Constraints are a key principle that should be considered on design essentials. This section will impose obstacles and limit your design decision; it can be a technical limitation, the actual cost of the project, or the choice of vendors. Here are some examples of factors that limit the design:
The project has to be finished in a very limited period
The project requires infrastructure to meet the timeline
The project budget is very limited
Skilled resources to execute the design are very limited
Any vendor support needs for apps, servers, storage, and networks are limited
Any other factors that are affecting the design decision
If you purchased a SAN 3 years ago for a file server consolidation project, you plan to use it for a virtualization project, and you do not find any information about those devices, this can be categorized under the constraints section and it is really a critical component for the project execution phase.
Risk management is a key principle that is required to be considered while designing VMware vSphere infrastructure. Identifying the risk factor very early will help you to identify and highlight problems hiding inside your virtualization design effort:
The major risk listed in the virtualization project is whether the project will be delivered on time and on budget
Availability of technically skilled resources to complete the project on time
Not enough network bandwidth to handle the initial load
Isolating the infrastructure form development, pre-production to production
For example, you might be in a situation where the IT Management does not provide the required approval for changing the network core to increase iSCSI traffic. This can be characterized under risks on your design principles.
There are eight values of design as an outcome of design decisions. There are multiple ways to fulfill the functional and performance requirements, but a vSphere designer must evaluate each of the following against these eight values:
Does the choice positively or negatively impact the readiness of the design?
What about the design's manageability or performance?
What about recoverability and security?
What about risks, constraints, and assumption associated with it?
These principles provide generic guidance and direction on the best way to meet the functional and performance requirements for a particular design.
Before we wrap up this chapter, we will look at a final section on the process of designing VMware vSphere with its essentials.
Now that we've discussed the PPP framework of design and the value of design, it's time to discuss the procedure of design. In this section, we'll start with how we go about creating a VMware vSphere design. The following procedure illustrates the various processes that are required to be followed while creating a VMware vSphere design:
Discovery is the key, and first stage of your design. This element will help you to get the following questions answered:
What are the needs of business users?
Which of the services currently meet those needs?
How are users performing?
What industrial or policy-linked restraints might there be?
Before you start building a design you need to build up a blueprint of what the context for that design is. This means lots of end user research, and a close assessment of current infrastructure and policies, ethics, and business needs.
Let's get started with requirement gathering, which is an important part of any IT virtualization project. Understanding what those requirements will bring, is success to virtualization project.
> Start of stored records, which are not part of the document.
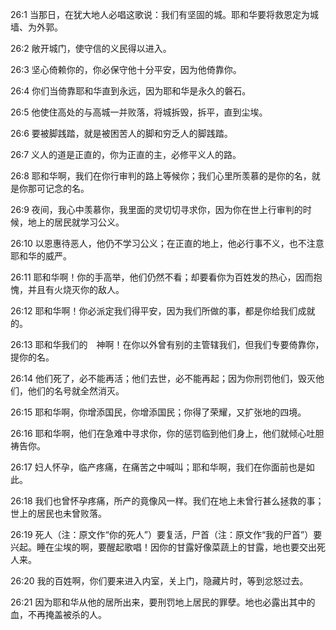 <a id="1"></a>26:1  当那日，在犹大地人必唱这歌说：我们有坚固的城。耶和华要将救恩定为城墙、为外郭。  

<a id="2"></a>26:2  敞开城门，使守信的义民得以进入。  

<a id="3"></a>26:3  坚心倚赖你的，你必保守他十分平安，因为他倚靠你。  

<a id="4"></a>26:4  你们当倚靠耶和华直到永远，因为耶和华是永久的磐石。  

<a id="5"></a>26:5  他使住高处的与高城一并败落，将城拆毁，拆平，直到尘埃。  

<a id="6"></a>26:6  要被脚践踏，就是被困苦人的脚和穷乏人的脚践踏。  

<a id="7"></a>26:7  义人的道是正直的，你为正直的主，必修平义人的路。  

<a id="8"></a>26:8  耶和华啊，我们在你行审判的路上等候你；我们心里所羡慕的是你的名，就是你那可记念的名。  

<a id="9"></a>26:9  夜间，我心中羡慕你，我里面的灵切切寻求你，因为你在世上行审判的时候，地上的居民就学习公义。  

<a id="10"></a>26:10  以恩惠待恶人，他仍不学习公义；在正直的地上，他必行事不义，也不注意耶和华的威严。  

<a id="11"></a>26:11  耶和华啊！你的手高举，他们仍然不看；却要看你为百姓发的热心，因而抱愧，并且有火烧灭你的敌人。  

<a id="12"></a>26:12  耶和华啊！你必派定我们得平安，因为我们所做的事，都是你给我们成就的。  

<a id="13"></a>26:13  耶和华我们的　神啊！在你以外曾有别的主管辖我们，但我们专要倚靠你，提你的名。  

<a id="14"></a>26:14  他们死了，必不能再活；他们去世，必不能再起；因为你刑罚他们，毁灭他们，他们的名号就全然消灭。  

<a id="15"></a>26:15  耶和华啊，你增添国民，你增添国民；你得了荣耀，又扩张地的四境。  

<a id="16"></a>26:16  耶和华啊，他们在急难中寻求你，你的惩罚临到他们身上，他们就倾心吐胆祷告你。  

<a id="17"></a>26:17  妇人怀孕，临产疼痛，在痛苦之中喊叫；耶和华啊，我们在你面前也是如此。  

<a id="18"></a>26:18  我们也曾怀孕疼痛，所产的竟像风一样。我们在地上未曾行甚么拯救的事；世上的居民也未曾败落。  

<a id="19"></a>26:19  死人（注：原文作“你的死人”）要复活，尸首（注：原文作“我的尸首”）要兴起。睡在尘埃的啊，要醒起歌唱！因你的甘露好像菜蔬上的甘露，地也要交出死人来。  

<a id="20"></a>26:20  我的百姓啊，你们要来进入内室，关上门，隐藏片时，等到忿怒过去。  

<a id="21"></a>26:21  因为耶和华从他的居所出来，要刑罚地上居民的罪孽。地也必露出其中的血，不再掩盖被杀的人。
Shockingly it's an part that is frequently given far too little courtesy.
Numerous designs start with the greenest list of demands, where some of via verse, for those we need focus and avoid these bottleneck ,by producing a document of requirements. This requirement document will acts as bible for design phase. It will, in turn, provide the following benefits as well:
A brief functional requirement for design purposes.
A statement of key objectives—a prime points condition
A description of the infrastructure in which the virtualization will work
Information on major design constraints to meet the requirements
The context on the statement of requirements should be stable. Architect should not allow state of changes, which will relatively slow down the phase of design and so forth.
Upon finalization of statement of requirements, make sure the business and respective stakeholders sign up and agrees to it. Technical artifacts expectation should inline to statement of requirements. No deviation should be entrained.
Here are well-known rules that will you help you successfully complete your requirement gathering:
Never assume what we have is what our client wants for
Involve the appropriate stakeholder right from beginning
Review, define and agree the scope of work for the virtualization
Make sure that the functional, nonfunctional and operational requirements are specific, measurable and realistic
Create a crystal-clear, detailed requirement document and share it with all the stakeholders to gain their confidence on the virtualization project
Demonstrate your understanding of the business requirements with all stakeholders (again and again)
Today, many organizations invest time and effort in building their requirements prior to engaging suppliers and consultants. Organizations implementing VMware vSphere have fully documented their functional requirements. This documentation often has outlines stating the organization objective.
For example, perhaps the enterprise is implementing virtualization as part of a VDI/Shared Desktop virtualization initiative. In that case, some of the functional and performances requirement of the VMware vSphere environment can be a show-stopper. In your VDI project, an initial requirement may be that the vSphere infrastructure should automatically restart VMs in the event of an ESXi host failure. The moment you read the statement, you may want to use vSphere High Availability on your design document in order to meet the given performance requirement. Since you have planned to use VMware vSphere High Availability, implementation of clusters is required. This, in turn means you have to set up redundant management connections that distress the networking and storage design and so forth.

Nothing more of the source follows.